━━ Entries supplied ━━
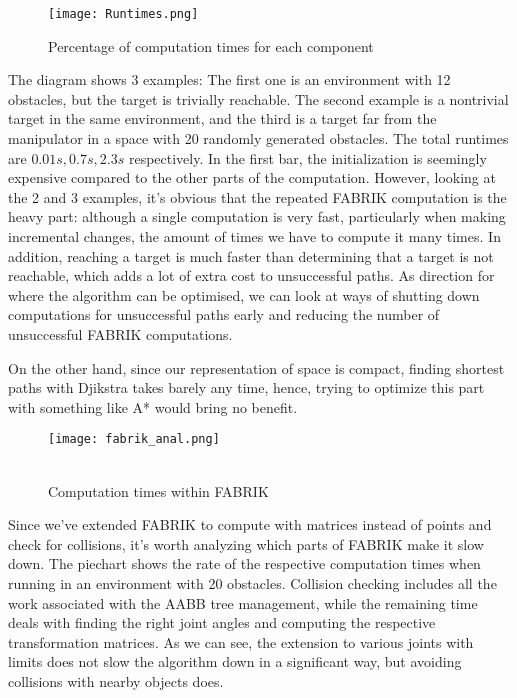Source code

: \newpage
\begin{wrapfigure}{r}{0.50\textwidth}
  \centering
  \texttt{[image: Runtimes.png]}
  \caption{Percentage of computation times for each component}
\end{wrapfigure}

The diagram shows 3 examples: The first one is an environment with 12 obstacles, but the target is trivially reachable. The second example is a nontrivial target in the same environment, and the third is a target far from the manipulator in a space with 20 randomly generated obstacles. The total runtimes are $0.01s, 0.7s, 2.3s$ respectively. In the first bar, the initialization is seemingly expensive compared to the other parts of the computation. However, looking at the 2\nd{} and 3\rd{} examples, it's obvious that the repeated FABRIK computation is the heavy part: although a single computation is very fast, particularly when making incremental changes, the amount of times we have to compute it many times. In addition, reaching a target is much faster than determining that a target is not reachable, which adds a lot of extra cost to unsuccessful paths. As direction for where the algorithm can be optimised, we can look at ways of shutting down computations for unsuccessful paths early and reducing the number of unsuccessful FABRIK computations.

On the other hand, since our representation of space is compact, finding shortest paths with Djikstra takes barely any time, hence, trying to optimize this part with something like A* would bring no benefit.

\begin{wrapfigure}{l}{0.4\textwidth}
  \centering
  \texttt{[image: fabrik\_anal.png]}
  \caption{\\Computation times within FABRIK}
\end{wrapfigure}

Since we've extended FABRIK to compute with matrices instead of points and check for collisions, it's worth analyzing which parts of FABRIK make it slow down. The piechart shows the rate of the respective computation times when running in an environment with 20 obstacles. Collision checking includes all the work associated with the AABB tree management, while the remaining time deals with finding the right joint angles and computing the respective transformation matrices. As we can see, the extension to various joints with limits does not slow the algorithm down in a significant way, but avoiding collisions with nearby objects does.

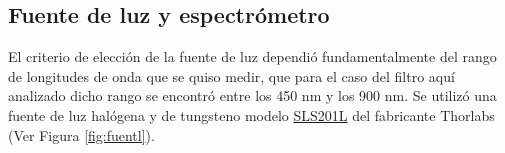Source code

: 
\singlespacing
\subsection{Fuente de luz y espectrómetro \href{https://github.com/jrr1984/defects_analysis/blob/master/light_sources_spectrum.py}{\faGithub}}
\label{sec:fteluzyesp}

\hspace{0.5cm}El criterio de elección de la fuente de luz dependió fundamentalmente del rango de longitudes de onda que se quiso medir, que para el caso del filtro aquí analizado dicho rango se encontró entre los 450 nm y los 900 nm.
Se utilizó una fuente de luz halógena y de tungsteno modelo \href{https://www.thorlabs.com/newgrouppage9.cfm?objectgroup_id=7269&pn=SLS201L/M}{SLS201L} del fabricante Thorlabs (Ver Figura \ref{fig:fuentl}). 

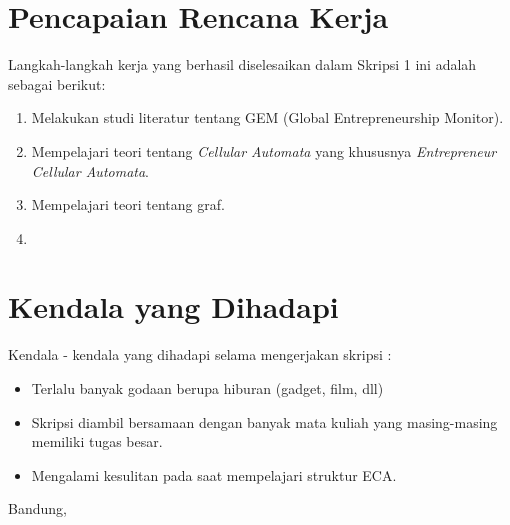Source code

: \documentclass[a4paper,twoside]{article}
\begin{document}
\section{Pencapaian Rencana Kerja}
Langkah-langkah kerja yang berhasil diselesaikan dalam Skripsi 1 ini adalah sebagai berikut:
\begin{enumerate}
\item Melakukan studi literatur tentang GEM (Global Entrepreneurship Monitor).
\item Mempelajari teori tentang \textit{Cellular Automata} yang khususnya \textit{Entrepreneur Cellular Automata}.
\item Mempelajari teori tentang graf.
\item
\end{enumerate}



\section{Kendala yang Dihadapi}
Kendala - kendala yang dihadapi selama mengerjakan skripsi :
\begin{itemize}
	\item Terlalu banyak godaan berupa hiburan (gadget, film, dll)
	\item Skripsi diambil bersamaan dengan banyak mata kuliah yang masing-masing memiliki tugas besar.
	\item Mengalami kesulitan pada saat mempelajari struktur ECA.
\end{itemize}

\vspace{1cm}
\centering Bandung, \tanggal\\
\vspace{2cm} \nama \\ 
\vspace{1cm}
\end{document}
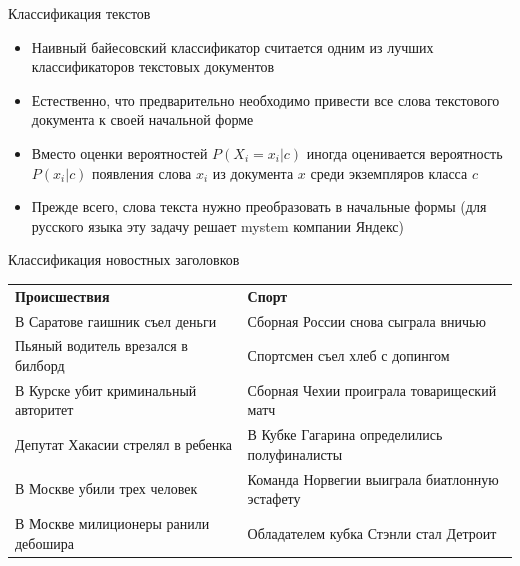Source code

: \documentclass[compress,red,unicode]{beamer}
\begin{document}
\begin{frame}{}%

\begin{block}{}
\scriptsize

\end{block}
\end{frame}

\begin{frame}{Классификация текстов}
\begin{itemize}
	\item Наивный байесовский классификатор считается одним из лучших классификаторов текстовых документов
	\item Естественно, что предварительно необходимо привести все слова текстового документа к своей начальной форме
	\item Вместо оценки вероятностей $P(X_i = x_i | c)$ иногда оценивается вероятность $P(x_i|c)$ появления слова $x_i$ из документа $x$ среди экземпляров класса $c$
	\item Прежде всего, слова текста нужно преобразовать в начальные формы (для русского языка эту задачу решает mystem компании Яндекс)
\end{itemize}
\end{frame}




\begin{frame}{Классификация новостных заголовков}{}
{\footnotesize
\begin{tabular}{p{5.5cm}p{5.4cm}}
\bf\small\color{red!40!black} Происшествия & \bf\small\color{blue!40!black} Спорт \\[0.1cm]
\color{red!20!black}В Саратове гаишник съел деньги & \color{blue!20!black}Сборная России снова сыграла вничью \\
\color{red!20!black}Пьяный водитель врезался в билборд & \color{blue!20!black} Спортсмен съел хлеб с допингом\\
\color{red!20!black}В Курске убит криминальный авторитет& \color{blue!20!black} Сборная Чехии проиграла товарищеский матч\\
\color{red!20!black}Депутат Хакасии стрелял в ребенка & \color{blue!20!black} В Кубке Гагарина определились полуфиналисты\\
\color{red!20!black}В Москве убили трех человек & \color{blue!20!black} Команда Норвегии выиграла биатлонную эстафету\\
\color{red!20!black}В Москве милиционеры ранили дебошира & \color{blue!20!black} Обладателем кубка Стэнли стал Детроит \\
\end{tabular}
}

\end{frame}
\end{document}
━━━
Only one number is expected: the count of lines in the entries holding the string "teori".

* **Result of this exercise**
2